WHAT THE TASK REQUIRES. Please copy each line from the entries that contains the string "found".

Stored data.
● ● ● ● ●

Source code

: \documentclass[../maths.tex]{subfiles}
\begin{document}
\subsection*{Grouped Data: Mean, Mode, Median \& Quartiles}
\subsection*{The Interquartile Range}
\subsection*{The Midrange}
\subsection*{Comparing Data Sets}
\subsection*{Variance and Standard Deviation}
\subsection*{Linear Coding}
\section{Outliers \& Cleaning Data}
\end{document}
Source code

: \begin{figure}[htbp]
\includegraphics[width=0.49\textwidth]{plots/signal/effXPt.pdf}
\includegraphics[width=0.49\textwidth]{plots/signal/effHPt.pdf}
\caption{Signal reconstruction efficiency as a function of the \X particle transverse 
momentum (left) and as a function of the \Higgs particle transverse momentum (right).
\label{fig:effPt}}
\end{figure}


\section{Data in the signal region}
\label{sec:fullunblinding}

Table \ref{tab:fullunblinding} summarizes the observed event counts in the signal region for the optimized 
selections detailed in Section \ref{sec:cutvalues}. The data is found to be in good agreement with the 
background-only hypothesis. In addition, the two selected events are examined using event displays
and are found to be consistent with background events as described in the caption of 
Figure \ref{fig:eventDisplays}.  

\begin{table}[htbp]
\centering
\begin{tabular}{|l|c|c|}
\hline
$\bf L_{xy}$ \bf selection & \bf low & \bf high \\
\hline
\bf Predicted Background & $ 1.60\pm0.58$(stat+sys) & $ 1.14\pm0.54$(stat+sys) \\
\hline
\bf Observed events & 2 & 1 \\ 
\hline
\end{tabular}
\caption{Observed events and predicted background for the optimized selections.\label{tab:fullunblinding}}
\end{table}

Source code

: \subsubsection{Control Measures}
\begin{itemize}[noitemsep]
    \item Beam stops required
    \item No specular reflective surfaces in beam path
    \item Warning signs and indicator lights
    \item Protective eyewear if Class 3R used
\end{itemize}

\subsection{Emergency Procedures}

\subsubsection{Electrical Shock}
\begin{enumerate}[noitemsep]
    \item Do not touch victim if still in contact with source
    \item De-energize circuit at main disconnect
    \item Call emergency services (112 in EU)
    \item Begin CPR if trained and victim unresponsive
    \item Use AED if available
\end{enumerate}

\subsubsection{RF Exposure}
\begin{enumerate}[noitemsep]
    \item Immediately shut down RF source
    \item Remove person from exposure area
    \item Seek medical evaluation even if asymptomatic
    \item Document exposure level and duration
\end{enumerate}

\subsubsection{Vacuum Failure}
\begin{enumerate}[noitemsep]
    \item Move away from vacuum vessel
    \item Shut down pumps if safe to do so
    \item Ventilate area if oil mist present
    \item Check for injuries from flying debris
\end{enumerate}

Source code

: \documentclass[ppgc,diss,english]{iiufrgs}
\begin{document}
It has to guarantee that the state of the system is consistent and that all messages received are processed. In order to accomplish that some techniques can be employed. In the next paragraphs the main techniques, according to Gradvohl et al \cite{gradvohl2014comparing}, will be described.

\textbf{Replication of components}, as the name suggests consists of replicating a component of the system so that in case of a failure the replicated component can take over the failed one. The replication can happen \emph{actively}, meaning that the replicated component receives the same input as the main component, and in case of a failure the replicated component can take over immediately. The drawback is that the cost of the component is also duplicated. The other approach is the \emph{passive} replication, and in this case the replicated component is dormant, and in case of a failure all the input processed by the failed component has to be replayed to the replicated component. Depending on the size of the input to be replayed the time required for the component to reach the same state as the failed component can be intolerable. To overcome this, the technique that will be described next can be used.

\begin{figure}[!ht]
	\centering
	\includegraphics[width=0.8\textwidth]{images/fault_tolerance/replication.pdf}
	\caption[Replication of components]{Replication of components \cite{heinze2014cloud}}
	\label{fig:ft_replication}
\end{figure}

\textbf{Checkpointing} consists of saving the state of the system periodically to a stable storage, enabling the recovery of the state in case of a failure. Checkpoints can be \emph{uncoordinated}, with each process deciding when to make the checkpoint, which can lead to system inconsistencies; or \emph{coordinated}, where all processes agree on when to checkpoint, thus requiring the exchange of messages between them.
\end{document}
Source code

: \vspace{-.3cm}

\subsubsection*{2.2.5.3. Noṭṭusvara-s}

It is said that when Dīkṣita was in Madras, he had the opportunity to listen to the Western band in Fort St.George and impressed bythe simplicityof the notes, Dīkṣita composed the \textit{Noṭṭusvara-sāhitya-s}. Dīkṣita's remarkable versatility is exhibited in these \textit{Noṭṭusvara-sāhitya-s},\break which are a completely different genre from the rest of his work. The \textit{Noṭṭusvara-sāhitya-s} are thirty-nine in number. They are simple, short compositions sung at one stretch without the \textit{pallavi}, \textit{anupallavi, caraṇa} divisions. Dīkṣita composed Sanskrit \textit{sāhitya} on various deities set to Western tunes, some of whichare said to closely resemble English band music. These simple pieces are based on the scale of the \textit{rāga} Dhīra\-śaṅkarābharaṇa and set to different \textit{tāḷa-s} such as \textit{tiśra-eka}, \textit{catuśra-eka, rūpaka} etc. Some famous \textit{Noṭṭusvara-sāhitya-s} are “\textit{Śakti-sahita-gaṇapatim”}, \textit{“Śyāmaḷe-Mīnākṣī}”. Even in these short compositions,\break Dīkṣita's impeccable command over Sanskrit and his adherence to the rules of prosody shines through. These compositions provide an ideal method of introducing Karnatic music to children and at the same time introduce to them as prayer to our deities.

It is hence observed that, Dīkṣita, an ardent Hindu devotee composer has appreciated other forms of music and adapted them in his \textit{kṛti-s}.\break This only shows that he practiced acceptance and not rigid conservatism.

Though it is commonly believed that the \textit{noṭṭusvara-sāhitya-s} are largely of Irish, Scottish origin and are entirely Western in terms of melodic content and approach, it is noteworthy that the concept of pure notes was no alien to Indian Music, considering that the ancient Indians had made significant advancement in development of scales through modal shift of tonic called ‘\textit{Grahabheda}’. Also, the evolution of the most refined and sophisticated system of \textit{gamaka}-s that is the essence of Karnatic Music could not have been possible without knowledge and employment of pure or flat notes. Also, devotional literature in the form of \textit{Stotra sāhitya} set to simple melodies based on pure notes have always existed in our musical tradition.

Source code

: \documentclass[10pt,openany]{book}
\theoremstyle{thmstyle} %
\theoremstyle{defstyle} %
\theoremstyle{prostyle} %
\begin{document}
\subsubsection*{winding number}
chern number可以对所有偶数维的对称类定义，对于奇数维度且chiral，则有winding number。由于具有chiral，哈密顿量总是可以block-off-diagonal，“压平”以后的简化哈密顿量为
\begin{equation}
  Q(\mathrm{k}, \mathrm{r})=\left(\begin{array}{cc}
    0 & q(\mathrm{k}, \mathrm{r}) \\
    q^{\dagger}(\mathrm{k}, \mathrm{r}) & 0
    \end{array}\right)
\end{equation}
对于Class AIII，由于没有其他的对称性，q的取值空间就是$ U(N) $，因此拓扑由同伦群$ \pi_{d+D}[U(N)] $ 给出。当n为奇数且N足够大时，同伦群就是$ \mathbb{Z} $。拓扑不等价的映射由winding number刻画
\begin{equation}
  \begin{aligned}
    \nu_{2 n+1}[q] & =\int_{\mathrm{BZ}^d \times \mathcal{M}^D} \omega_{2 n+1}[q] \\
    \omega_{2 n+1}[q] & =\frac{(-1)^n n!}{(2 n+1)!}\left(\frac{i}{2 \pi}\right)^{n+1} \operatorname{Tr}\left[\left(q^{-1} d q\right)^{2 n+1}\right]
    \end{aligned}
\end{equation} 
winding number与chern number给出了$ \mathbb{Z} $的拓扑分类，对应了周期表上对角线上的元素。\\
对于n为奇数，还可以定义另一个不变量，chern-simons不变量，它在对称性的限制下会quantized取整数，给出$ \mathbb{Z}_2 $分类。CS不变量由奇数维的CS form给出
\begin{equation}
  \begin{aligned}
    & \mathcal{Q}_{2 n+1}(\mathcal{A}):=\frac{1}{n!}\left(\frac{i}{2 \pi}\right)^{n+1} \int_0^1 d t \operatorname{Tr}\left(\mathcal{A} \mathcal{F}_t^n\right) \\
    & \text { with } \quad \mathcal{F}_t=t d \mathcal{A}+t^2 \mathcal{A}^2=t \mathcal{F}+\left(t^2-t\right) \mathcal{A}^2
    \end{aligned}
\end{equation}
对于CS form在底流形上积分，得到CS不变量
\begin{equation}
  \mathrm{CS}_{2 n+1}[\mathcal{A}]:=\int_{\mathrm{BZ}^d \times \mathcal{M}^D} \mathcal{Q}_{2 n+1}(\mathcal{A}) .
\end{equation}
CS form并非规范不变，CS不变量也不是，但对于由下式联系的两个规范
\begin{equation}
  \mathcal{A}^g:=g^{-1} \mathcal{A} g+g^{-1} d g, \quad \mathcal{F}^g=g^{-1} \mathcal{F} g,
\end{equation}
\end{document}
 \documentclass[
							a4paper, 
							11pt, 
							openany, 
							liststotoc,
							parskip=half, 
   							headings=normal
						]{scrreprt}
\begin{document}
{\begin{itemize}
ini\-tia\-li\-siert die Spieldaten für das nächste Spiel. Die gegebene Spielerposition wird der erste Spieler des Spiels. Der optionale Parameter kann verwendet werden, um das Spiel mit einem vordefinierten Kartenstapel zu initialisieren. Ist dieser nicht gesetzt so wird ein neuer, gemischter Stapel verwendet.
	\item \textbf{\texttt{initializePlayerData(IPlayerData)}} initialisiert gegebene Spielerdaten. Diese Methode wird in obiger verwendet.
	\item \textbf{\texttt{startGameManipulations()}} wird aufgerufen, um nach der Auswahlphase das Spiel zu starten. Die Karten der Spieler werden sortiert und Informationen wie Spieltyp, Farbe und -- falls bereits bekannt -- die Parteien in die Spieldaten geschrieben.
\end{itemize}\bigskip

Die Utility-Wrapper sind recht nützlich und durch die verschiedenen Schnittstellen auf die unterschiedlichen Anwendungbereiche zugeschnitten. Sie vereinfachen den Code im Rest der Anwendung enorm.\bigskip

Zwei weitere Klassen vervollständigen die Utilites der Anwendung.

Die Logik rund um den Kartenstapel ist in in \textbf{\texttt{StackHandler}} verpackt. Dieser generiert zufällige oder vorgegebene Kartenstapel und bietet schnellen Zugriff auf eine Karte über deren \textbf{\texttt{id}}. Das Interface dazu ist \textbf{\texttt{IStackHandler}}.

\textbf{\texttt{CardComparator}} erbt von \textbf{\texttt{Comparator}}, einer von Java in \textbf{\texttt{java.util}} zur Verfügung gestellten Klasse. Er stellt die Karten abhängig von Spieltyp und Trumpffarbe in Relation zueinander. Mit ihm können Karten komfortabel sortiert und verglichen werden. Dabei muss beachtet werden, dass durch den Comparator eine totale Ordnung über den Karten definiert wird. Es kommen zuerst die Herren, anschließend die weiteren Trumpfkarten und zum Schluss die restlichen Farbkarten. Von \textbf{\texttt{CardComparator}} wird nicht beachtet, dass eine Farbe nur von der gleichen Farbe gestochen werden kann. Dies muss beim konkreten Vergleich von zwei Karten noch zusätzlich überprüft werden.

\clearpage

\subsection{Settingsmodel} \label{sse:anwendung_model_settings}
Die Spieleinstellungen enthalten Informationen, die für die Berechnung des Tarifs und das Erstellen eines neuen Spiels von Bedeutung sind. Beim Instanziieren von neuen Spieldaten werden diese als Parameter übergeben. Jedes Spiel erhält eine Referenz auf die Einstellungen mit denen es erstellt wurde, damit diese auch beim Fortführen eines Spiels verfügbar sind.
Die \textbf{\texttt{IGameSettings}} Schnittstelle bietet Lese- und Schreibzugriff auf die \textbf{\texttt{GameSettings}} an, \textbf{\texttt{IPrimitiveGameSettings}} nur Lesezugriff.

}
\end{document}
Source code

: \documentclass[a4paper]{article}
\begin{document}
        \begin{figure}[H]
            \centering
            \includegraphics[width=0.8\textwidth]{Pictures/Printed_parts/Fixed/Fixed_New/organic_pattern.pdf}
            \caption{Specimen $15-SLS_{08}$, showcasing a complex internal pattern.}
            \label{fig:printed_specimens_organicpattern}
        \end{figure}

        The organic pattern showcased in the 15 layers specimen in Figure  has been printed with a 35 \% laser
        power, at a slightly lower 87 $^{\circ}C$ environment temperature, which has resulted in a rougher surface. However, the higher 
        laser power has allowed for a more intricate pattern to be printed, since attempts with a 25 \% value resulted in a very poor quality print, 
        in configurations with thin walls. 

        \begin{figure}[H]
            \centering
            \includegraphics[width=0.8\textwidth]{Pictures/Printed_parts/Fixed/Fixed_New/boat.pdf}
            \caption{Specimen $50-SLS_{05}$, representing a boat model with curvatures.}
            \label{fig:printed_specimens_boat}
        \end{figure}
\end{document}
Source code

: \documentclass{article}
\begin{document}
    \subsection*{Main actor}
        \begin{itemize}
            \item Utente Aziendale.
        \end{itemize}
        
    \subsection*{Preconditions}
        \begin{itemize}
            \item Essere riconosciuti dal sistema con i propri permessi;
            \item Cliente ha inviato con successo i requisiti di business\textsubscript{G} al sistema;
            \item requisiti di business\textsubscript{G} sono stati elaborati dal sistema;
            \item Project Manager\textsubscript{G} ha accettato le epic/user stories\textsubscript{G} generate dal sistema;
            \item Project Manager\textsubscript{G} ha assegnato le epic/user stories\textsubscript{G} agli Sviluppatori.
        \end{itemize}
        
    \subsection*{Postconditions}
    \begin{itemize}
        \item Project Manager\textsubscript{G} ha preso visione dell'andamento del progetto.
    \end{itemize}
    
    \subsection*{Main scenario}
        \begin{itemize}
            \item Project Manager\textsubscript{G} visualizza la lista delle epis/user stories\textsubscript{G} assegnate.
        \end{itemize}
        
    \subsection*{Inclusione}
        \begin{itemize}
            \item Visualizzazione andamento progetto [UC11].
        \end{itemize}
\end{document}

● ● ● ● ●

FINAL ANSWER.
selections detailed in Section \ref{sec:cutvalues}. The data is found to be in good agreement with the 
and are found to be consistent with background events as described in the caption of 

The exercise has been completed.